Capacità di lettura a rischio per i bambini a causa della pandemia e della didattica a distanza

L’analisi

Capacità di lettura a rischio per i bambini a causa della pandemia e della didattica a distanza

I bambini dei primi anni delle elementari oggi leggono peggio dei loro coetanei che erano andati a scuola in anni normali. La scorsa primavera, in corrispondenza del picco pandemico, c’è stato un calo notevole delle performance. Le lacune devono ancora essere colmate. Lo dice uno studio negli Usa

di redazione

Anno scolastico 2018-2019: prima delle vacanze estive un bambino di seconda elementare è in grado di leggere scorrevolmente il testo di un libro che sia alla sua portata. Anno 2019-2020: un alunno della stessa età di fronte allo stesso testo arranca, si perde, si interrompe, spezza le frasi. In mezzo c’è stata la pandemia, l’interruzione delle scuole, la didattica a distanza. Covid-19 ha messo un freno se non un vero e proprio blocco allo sviluppo delle abilità di lettura nei bambini di 6-8 anni. Così almeno suggerisce uno studio dell’Università di Stanford che ha valutato l’impatto della pandemia sulle capacità di lettura dei bambini dei primi anni della scuola primaria. 

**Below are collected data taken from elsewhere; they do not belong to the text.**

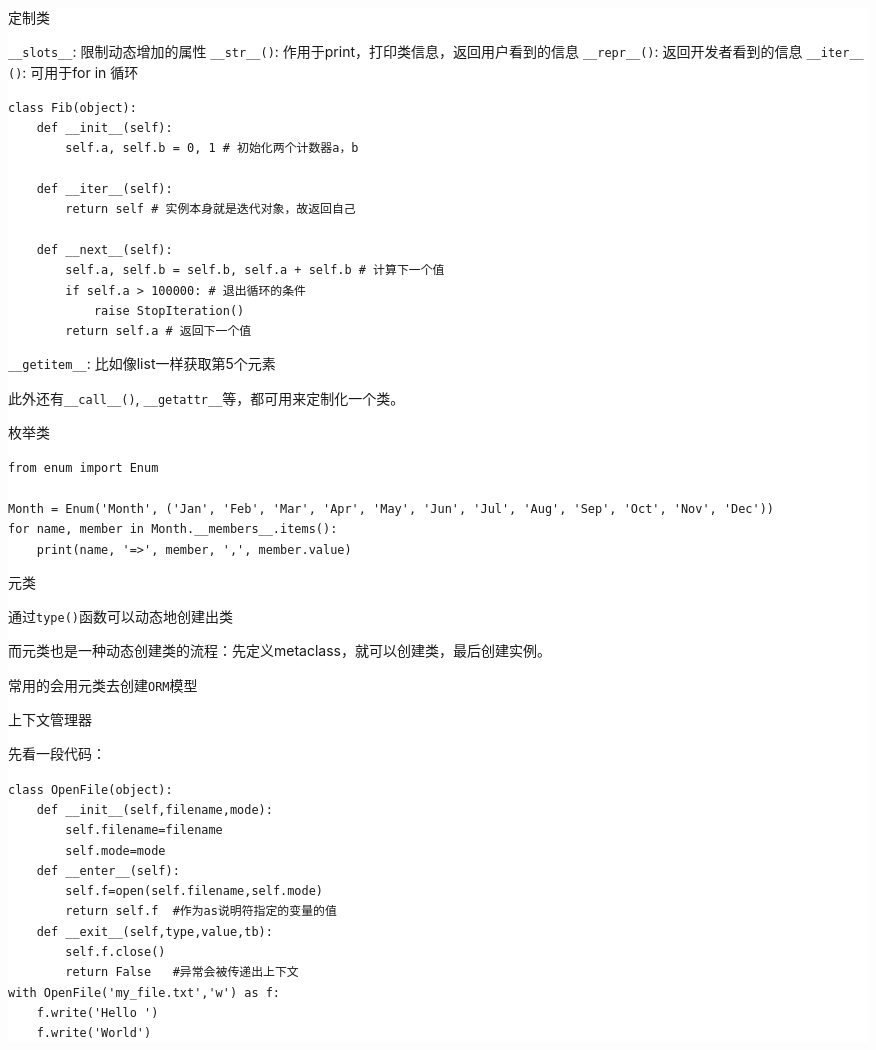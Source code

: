 定制类

`__slots__`: 限制动态增加的属性
`__str__()`: 作用于print，打印类信息，返回用户看到的信息
`__repr__()`: 返回开发者看到的信息
`__iter__()`: 可用于for in 循环
```
class Fib(object):
    def __init__(self):
        self.a, self.b = 0, 1 # 初始化两个计数器a，b

    def __iter__(self):
        return self # 实例本身就是迭代对象，故返回自己

    def __next__(self):
        self.a, self.b = self.b, self.a + self.b # 计算下一个值
        if self.a > 100000: # 退出循环的条件
            raise StopIteration()
        return self.a # 返回下一个值
```
`__getitem__`: 比如像list一样获取第5个元素

此外还有`__call__()`, `__getattr__`等，都可用来定制化一个类。

枚举类

```
from enum import Enum

Month = Enum('Month', ('Jan', 'Feb', 'Mar', 'Apr', 'May', 'Jun', 'Jul', 'Aug', 'Sep', 'Oct', 'Nov', 'Dec'))
for name, member in Month.__members__.items():
    print(name, '=>', member, ',', member.value)
```

元类

通过`type()`函数可以动态地创建出类

而元类也是一种动态创建类的流程：先定义metaclass，就可以创建类，最后创建实例。

常用的会用元类去创建`ORM`模型

上下文管理器

先看一段代码：
```
class OpenFile(object):
    def __init__(self,filename,mode):
        self.filename=filename
        self.mode=mode
    def __enter__(self):
        self.f=open(self.filename,self.mode)
        return self.f  #作为as说明符指定的变量的值
    def __exit__(self,type,value,tb):
        self.f.close()
        return False   #异常会被传递出上下文
with OpenFile('my_file.txt','w') as f:
    f.write('Hello ')
    f.write('World')
```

La primavera del 2020 ha fatto da spartiacque. I ricercatori hanno misurato le competenze degli alunni delle elementari in diversi periodi dell’anno notando un brusco rallentamento dei progressi in corrispondenza del periodo più acuto della pandemia, quando mezzo mondo è andato in lockdown. 

«Sembra che gli studenti, in generale, non abbiano sviluppato alcuna capacità di lettura durante la primavera: i progressi si sono interrotti quando la scuola è stata sospesa e la situazione è rimasta stagnante per tutta l’estate. C’è stato un miglioramento in autunno, il che è una testimonianza del lavoro svolto dagli educatori nella preparazione del nuovo anno scolastico e della loro creatività nel trovare modi per insegnare. Ma questo progresso non è stato abbastanza robusto da compensare le lacune della primavera», ha dichiarato Ben Domingue, della Stanford Graduate School of Education e primo autore dello studio, pubblicato su Policy Analysis for California Education.

I ricercatori hanno raccolto i risultati dei test di lettura dei bambini delle elementari di 100 scuole americane e li hanno confrontati con quelli ottenuti nel 2018 e nel 2019. Dall’analisi è emerso che le abilità dei piccoli alunni erano costantemente migliorate negli ultimi anni. Un bambino in terza elementare nel 2019 leggeva in media meglio di un bambino della stessa età dell’anno scolastico precedente. Ma questa tendenza si è interrotta bruscamente con l’arrivo della pandemia. La curva dei progressi nella lettura si è appiattita in primavera rimanendo stabile per tutta l’estate. 

Gli sforzi degli insegnanti in autunno per colmare le lacune dei mesi precedenti non sono bastati a permettere agli alunni di tornare alle performance pre-pandemia. 

Come era prevedibile, i bambini che vivevano in famiglie con condizioni economiche più disagiate sono rimasti più indietro degli altri, probabilmente perché non avevano a disposizione un computer con cui seguire le lezioni o perché non potevano contare sulla presenza di un genitore a casa che li aiutasse nello studio mentre le scuole erano chiuse. 

Gli alunni di seconda e terza elementare sono stati i più penalizzati dall’interruzione della scuola. Nel complesso, la fluidità nella lettura degli studenti di seconda e terza elementare è ora di circa il 30 per cento inferiore a quella prevista per quel livello scolastico in condizioni normali. 

«La lettura è una sorta di apripista per lo sviluppo delle competenze accademiche in tutte le discipline. È una chiave che apre tutte le porte. Se un bambino non riesce a leggere in modo efficace entro la terza elementare o giù di lì, è improbabile che sia in grado di accedere ai contenuti degli altri corsi», specifica Domingue.